Once again I have stepped outside of my comfort zone, taken a risk in being more vulnerable, and touched heaven. I went to film my show last weekend. The schedule is intense. We film 12 episodes in two and a half days. In spite of this however, we decided to livestream me doing a healing “gaze.” As many of you know I’m a huge fan of Braco – a man from Croatia with a gift of channeling God’s love and healing energy through his eyes. People have miracle healings while “gazing” with him by the thousands. And after I stood in his presence for the first time, the angels began to lovingly push me to get out of the way, as they say, and allow this love to come through me.

When they first told me to do so in a client session, my first thought was, “Who me?” The desire to assist my client, however, was stronger than my small-self. I surrendered. The love came streaming through my eyes and my heart, and this dear lady received assistance. In subsequent sessions people received both physical and emotional healing . The energy continued to get stronger each time I gazed with Braco and received the benefit of his gift, and each time I gazed on behalf of someone else.

When I told the team who films my show – the same team who used to film and livestream Braco in the US – they decided it would be a good idea to do a “test livestream” a few times, with me gazing and allowing this love to come through, just to see if people felt anything. It ends up they did. Some saw Jesus appear. Some saw angels. Some saw lights and auras, and some had their pain go away. Even I received a great gift…

The gentleman who films, set up the stage, set up the cameras, and got all the computers ready to go. He counted me down… “5-4-3-2-1, and the cameras were rolling live. At first I felt awkward doing my own introduction, but words soon came more easily. The energy was already starting to flow, and when it was time for me to gaze, the energy came on so strongly that I felt paralyzed, glued to the floor, and felt a river – a huge force – of love running through me. I saw nothing but blinding white and gold light. It was a state of “no-mind.” A few times my own thoughts came back briefly. “Am I still looking into the camera? I can’t see it. Be Quiet Ann. Trust.” Silent mind returned.

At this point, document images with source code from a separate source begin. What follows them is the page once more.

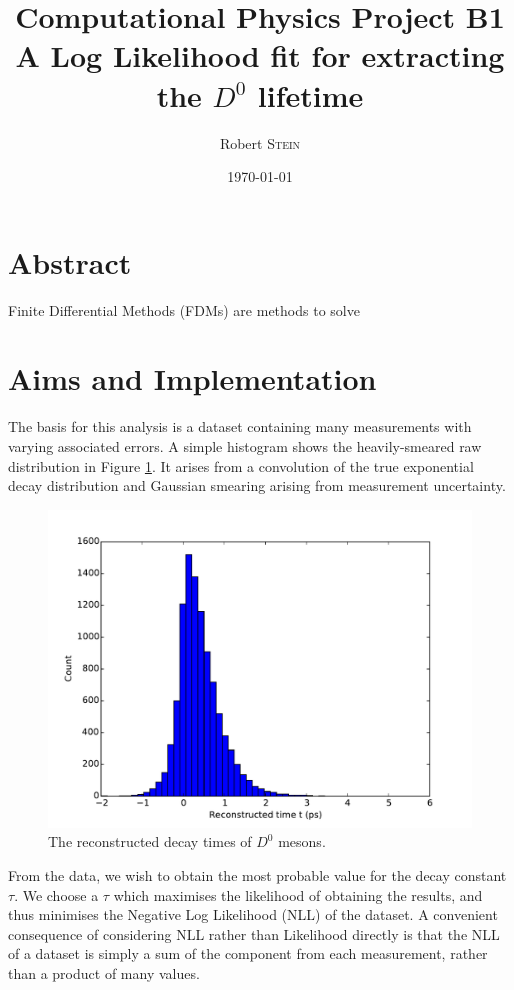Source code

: \documentclass{article}
\title{Computational Physics Project B1\\A Log Likelihood fit for extracting the $D^{0}$ lifetime} %
\author{Robert \textsc{Stein}} %
\date{\today} %
\begin{document}
\maketitle %
\section{Abstract}
Finite Differential Methods (FDMs) are methods to solve 

\section{Aims and Implementation}
The basis for this analysis is a dataset containing many measurements with varying associated errors. A simple histogram shows the heavily-smeared raw distribution in Figure \ref{fig:decaytimes}. It arises from a convolution of the true exponential decay distribution and Gaussian smearing arising from measurement uncertainty. 
\begin{figure}
\begin{center}
\includegraphics[height=0.25\textheight]{decaytimes}
\caption{The reconstructed decay times of $D^{0}$ mesons.}
\label{fig:decaytimes}
\end{center}
\end{figure}

From the data, we wish to obtain the most probable value for the decay constant $\tau$. We choose a $\tau$ which maximises the likelihood of obtaining the results, and thus minimises the Negative Log Likelihood (NLL) of the dataset. A convenient consequence of considering NLL rather than Likelihood directly is that the NLL of a dataset is simply a sum of the component from each measurement, rather than a product of many values.
\end{document}

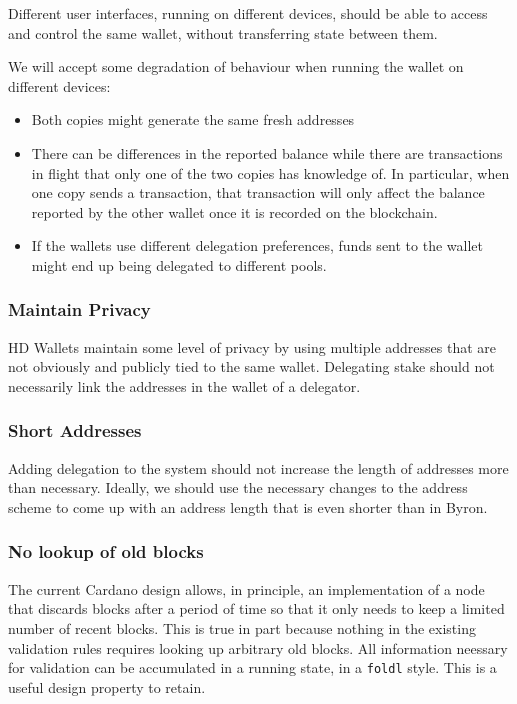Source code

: \documentclass[11pt,a4paper]{article}
\begin{document}
Different user interfaces, running on different devices, should be able
to access and control the same wallet, without transferring state
between them.

We will accept some degradation of behaviour when running the wallet on
different devices:

\begin{itemize}
\item
  Both copies might generate the same fresh addresses
\item
  There can be differences in the reported balance while there are
  transactions in flight that only one of the two copies has knowledge
  of. In particular, when one copy sends a transaction, that transaction
  will only affect the balance reported by the other wallet once it is
  recorded on the blockchain.
\item
  If the wallets use different delegation preferences, funds sent to the
  wallet might end up being delegated to different pools.
\end{itemize}

\subsubsection{Maintain Privacy}\label{maintain-privacy}

HD Wallets maintain some level of privacy by using multiple addresses
that are not obviously and publicly tied to the same wallet. Delegating
stake should not necessarily link the addresses in the wallet of a
delegator.

\subsubsection{Short Addresses}\label{short-addresses}

Adding delegation to the system should not increase the length of
addresses more than necessary. Ideally, we should use the necessary
changes to the address scheme to come up with an address length that is
even shorter than in Byron.

\subsubsection{No lookup of old blocks}\label{no-lookup-of-old-blocks}

The current Cardano design allows, in principle, an implementation of a
node that discards blocks after a period of time so that it only needs
to keep a limited number of recent blocks. This is true in part because
nothing in the existing validation rules requires looking up arbitrary
old blocks. All information neessary for validation can be accumulated
in a running state, in a \texttt{foldl} style. This is a useful design
property to retain.
\end{document}
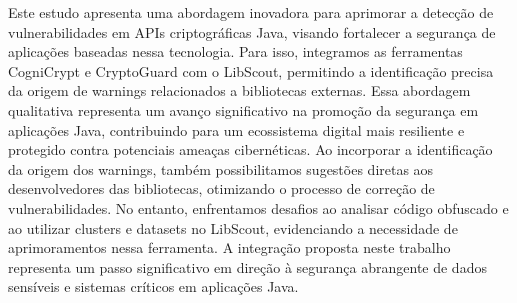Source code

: 
Este estudo apresenta uma abordagem inovadora para aprimorar a detecção de vulnerabilidades em APIs
criptográficas Java, visando fortalecer a segurança de aplicações baseadas nessa tecnologia. 
Para isso, integramos as ferramentas CogniCrypt e CryptoGuard com o LibScout, permitindo a 
identificação precisa da origem de warnings relacionados a bibliotecas externas. 
Essa abordagem qualitativa representa um avanço significativo na promoção da segurança em aplicações Java,
contribuindo para um ecossistema digital mais resiliente e protegido contra potenciais 
ameaças cibernéticas. Ao incorporar a identificação da origem dos warnings, também possibilitamos 
sugestões diretas aos desenvolvedores das bibliotecas, otimizando o processo de correção de 
vulnerabilidades. No entanto, enfrentamos desafios ao analisar código obfuscado e ao utilizar 
clusters e datasets no LibScout, evidenciando a necessidade de aprimoramentos nessa ferramenta. 
A integração proposta neste trabalho representa um passo significativo em direção à segurança 
abrangente de dados sensíveis e sistemas críticos em aplicações Java.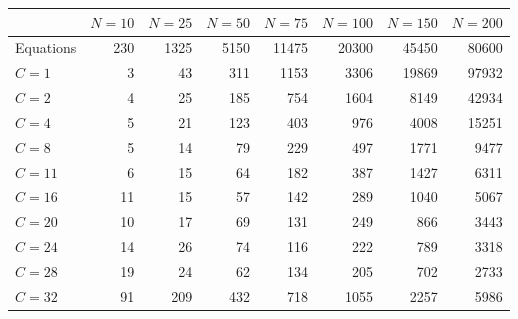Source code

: \begin{tabular}{lrrrrrrr}
\toprule
{} &  $N = 10$ &  $N = 25$ &  $N = 50$ &  $N = 75$ &  $N = 100$ &  $N = 150$ &  $N = 200$ \\
\midrule
Equations &       230 &      1325 &      5150 &     11475 &      20300 &      45450 &      80600 \\
\midrule
$C = 1$   &         3 &        43 &       311 &      1153 &       3306 &      19869 &      97932 \\
$C = 2$   &         4 &        25 &       185 &       754 &       1604 &       8149 &      42934 \\
$C = 4$   &         5 &        21 &       123 &       403 &        976 &       4008 &      15251 \\
$C = 8$   &         5 &        14 &        79 &       229 &        497 &       1771 &       9477 \\
$C = 11$  &         6 &        15 &        64 &       182 &        387 &       1427 &       6311 \\
$C = 16$  &        11 &        15 &        57 &       142 &        289 &       1040 &       5067 \\
$C = 20$  &        10 &        17 &        69 &       131 &        249 &        866 &       3443 \\
$C = 24$  &        14 &        26 &        74 &       116 &        222 &        789 &       3318 \\
$C = 28$  &        19 &        24 &        62 &       134 &        205 &        702 &       2733 \\
$C = 32$  &        91 &       209 &       432 &       718 &       1055 &       2257 &       5986 \\
\bottomrule
\end{tabular}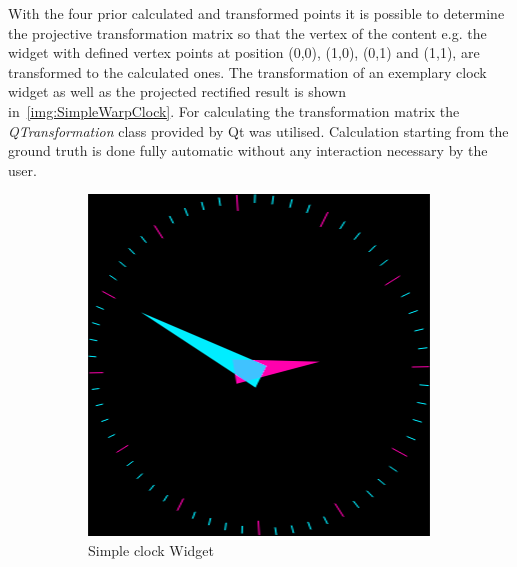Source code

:With the four prior calculated and transformed points it is possible to determine the projective transformation matrix so that the vertex of the content e.g. the widget with defined vertex points at position (0,0), (1,0), (0,1) and (1,1), are transformed to the calculated ones. 
The transformation of an exemplary clock widget as well as the projected rectified result is shown in~\autoref{img:SimpleWarpClock}. For calculating the transformation matrix the \textit{QTransformation} class provided by Qt was utilised. Calculation starting from the ground truth is done fully automatic without any interaction necessary by the user. 
\begin{figure}[htbp]
        \centering
        \begin{subfigure}[b]{0.27\textwidth}
                \includegraphics[width=\textwidth]{images/software/clock_3.png}
                \caption{Simple clock Widget}
                \label{img:SimpleWarpClock1}
        \end{subfigure}%
         \hfill 
         \begin{subfigure}[b]{0.27\textwidth}

\end{subfigure}
\end{figure}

It was beautiful to be engulfed in such light and love. That would have been more than enough. However, at the very end, right after the music ended… something so profound and mystical happened for me that I will never forget it. I’ve seen the light of heaven in visions. I have seen it emanating from Braco too. I have never seen it appear in front of me, in mid-air, as it does when it comes to bring us home at the point of our earthly death.

Yet, there right above the camera, a pinpoint of light brighter than a thousand suns began to appear out of thin air. It slowly, tenderly spiralled open. It got larger, and then rays of blinding white light started emanating from it, reaching back and forth and coming closer to me. My entire being remembered this light. It was alive, tender, sweet, loving and oh so accepting of all that I am. It was the light that exists before birth and after death. It was as if God’s love was breathing, emanating from, and reaching back into this light, and reaching towards me.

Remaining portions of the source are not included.